**WHAT NEEDS TO BE DONE:** Which lines in the records below mention the word "issues"? Copy each one out.
(INPUT DATA Opens)
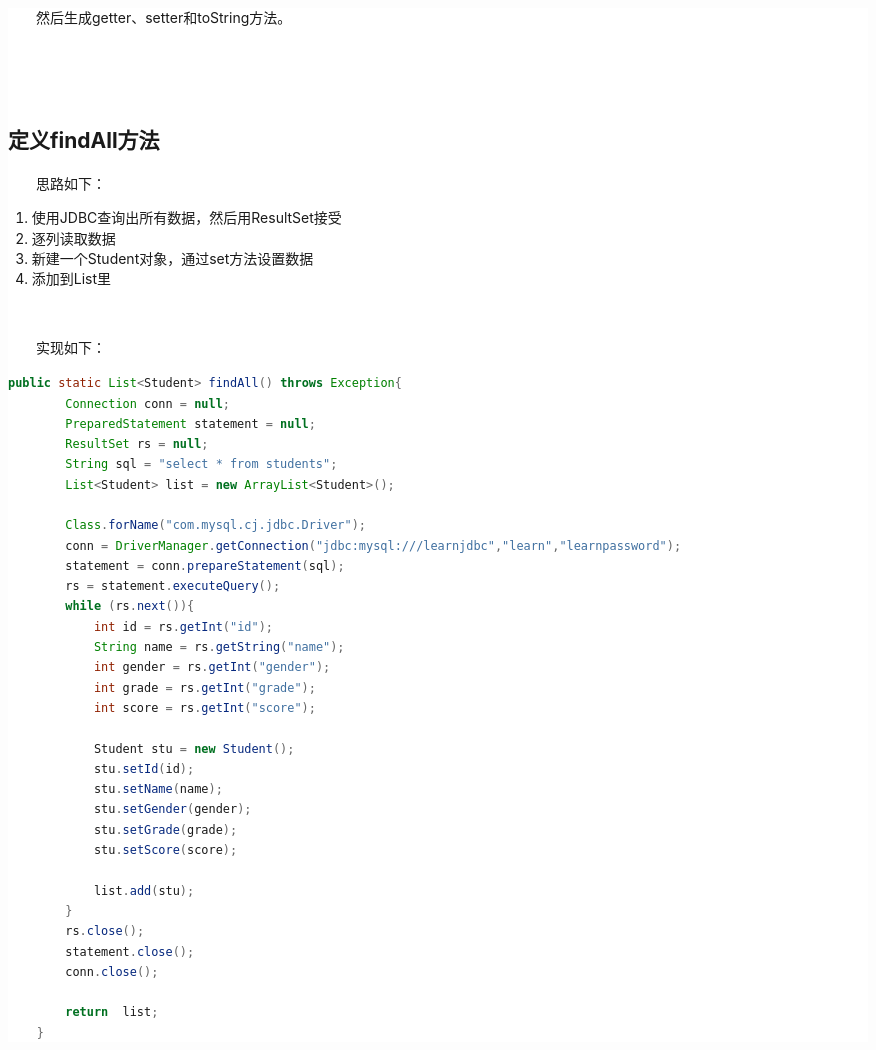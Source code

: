 　　然后生成getter、setter和toString方法。

　　‍

　　‍

## 定义findAll方法

　　思路如下：

1. 使用JDBC查询出所有数据，然后用ResultSet接受
2. 逐列读取数据
3. 新建一个Student对象，通过set方法设置数据
4. 添加到List里

　　‍

　　实现如下：

```java
public static List<Student> findAll() throws Exception{
        Connection conn = null;
        PreparedStatement statement = null;
        ResultSet rs = null;
        String sql = "select * from students";
        List<Student> list = new ArrayList<Student>();
      
        Class.forName("com.mysql.cj.jdbc.Driver");
        conn = DriverManager.getConnection("jdbc:mysql:///learnjdbc","learn","learnpassword");
        statement = conn.prepareStatement(sql);
        rs = statement.executeQuery();
        while (rs.next()){
            int id = rs.getInt("id");
            String name = rs.getString("name");
            int gender = rs.getInt("gender");
            int grade = rs.getInt("grade");
            int score = rs.getInt("score");
  
            Student stu = new Student();
            stu.setId(id);
            stu.setName(name);
            stu.setGender(gender);
            stu.setGrade(grade);
            stu.setScore(score);
  
            list.add(stu);
        }
        rs.close();
        statement.close();
        conn.close();
      
        return  list;
    }
```

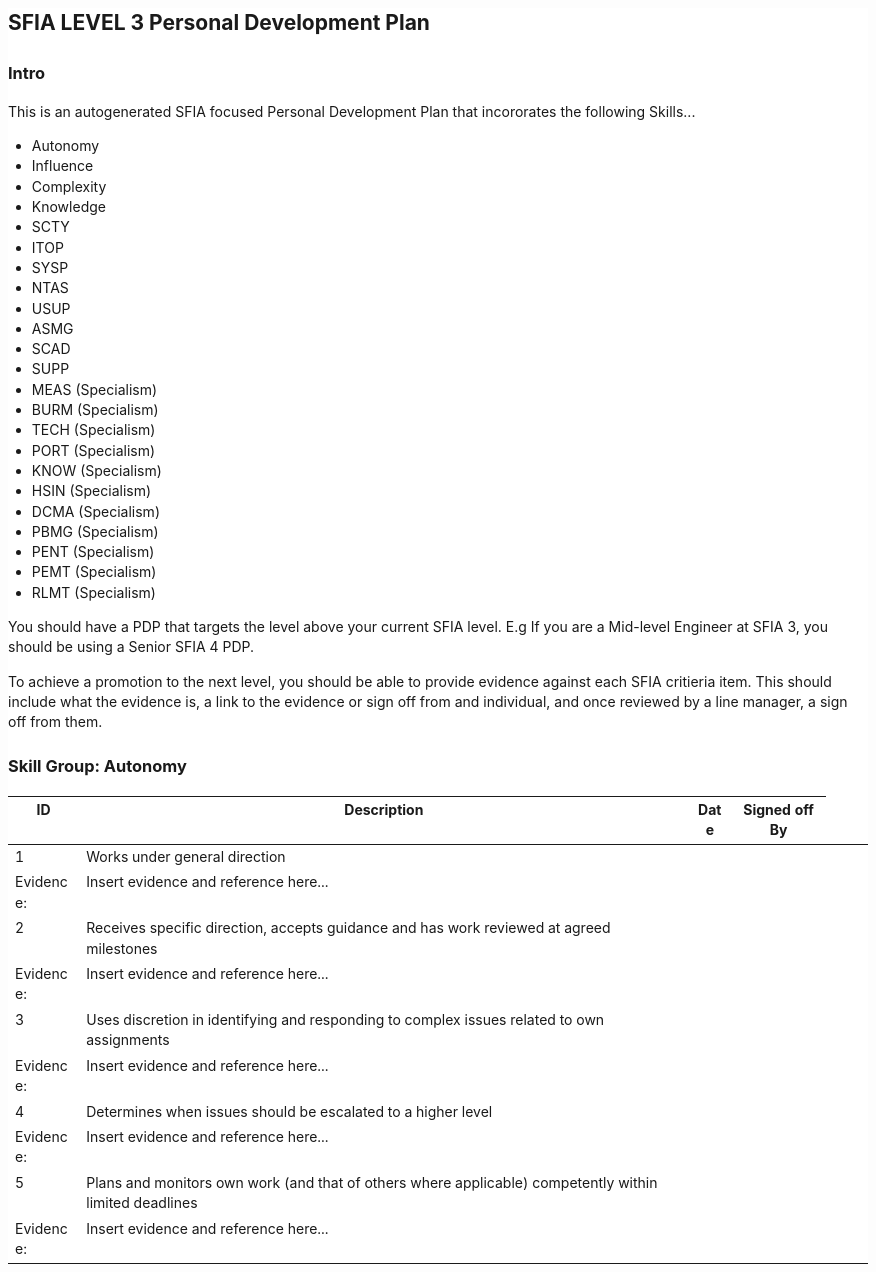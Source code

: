 ## SFIA LEVEL 3 Personal Development Plan

### Intro

This is an autogenerated SFIA focused Personal Development Plan that incororates the following Skills...

* Autonomy
* Influence
* Complexity
* Knowledge
* SCTY
* ITOP
* SYSP
* NTAS
* USUP
* ASMG
* SCAD
* SUPP
* MEAS (Specialism)
* BURM (Specialism)
* TECH (Specialism)
* PORT (Specialism)
* KNOW (Specialism)
* HSIN (Specialism)
* DCMA (Specialism)
* PBMG (Specialism)
* PENT (Specialism)
* PEMT (Specialism)
* RLMT (Specialism)


You should have a PDP that targets the level above your current SFIA level. E.g If you are a Mid-level Engineer at SFIA 3, you should be using a Senior SFIA 4 PDP. 

To achieve a promotion to the next level, you should be able to provide evidence against each SFIA critieria item. This should include what the evidence is, a link to the evidence or sign off from and individual, and once reviewed by a line manager, a sign off from them. 



  
  
### Skill Group: Autonomy  
  
| ID  | Description  | Date  | Signed off By  |  
|---|---|---|---|  
| 1 | Works under general direction | | |  
| Evidence: <td colspan=3> Insert evidence and reference here... |  
| 2 | Receives specific direction, accepts guidance and has work reviewed at agreed milestones | | |  
| Evidence: <td colspan=3> Insert evidence and reference here... |  
| 3 | Uses discretion in identifying and responding to complex issues related to own assignments | | |  
| Evidence: <td colspan=3> Insert evidence and reference here... |  
| 4 | Determines when issues should be escalated to a higher level | | |  
| Evidence: <td colspan=3> Insert evidence and reference here... |  
| 5 | Plans and monitors own work (and that of others where applicable) competently within limited deadlines | | |  
| Evidence: <td colspan=3> Insert evidence and reference here... |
(INPUT DATA Closes)
**THE COMPLETED TASK:**
| 3 | Uses discretion in identifying and responding to complex issues related to own assignments | | |  
| 4 | Determines when issues should be escalated to a higher level | | |  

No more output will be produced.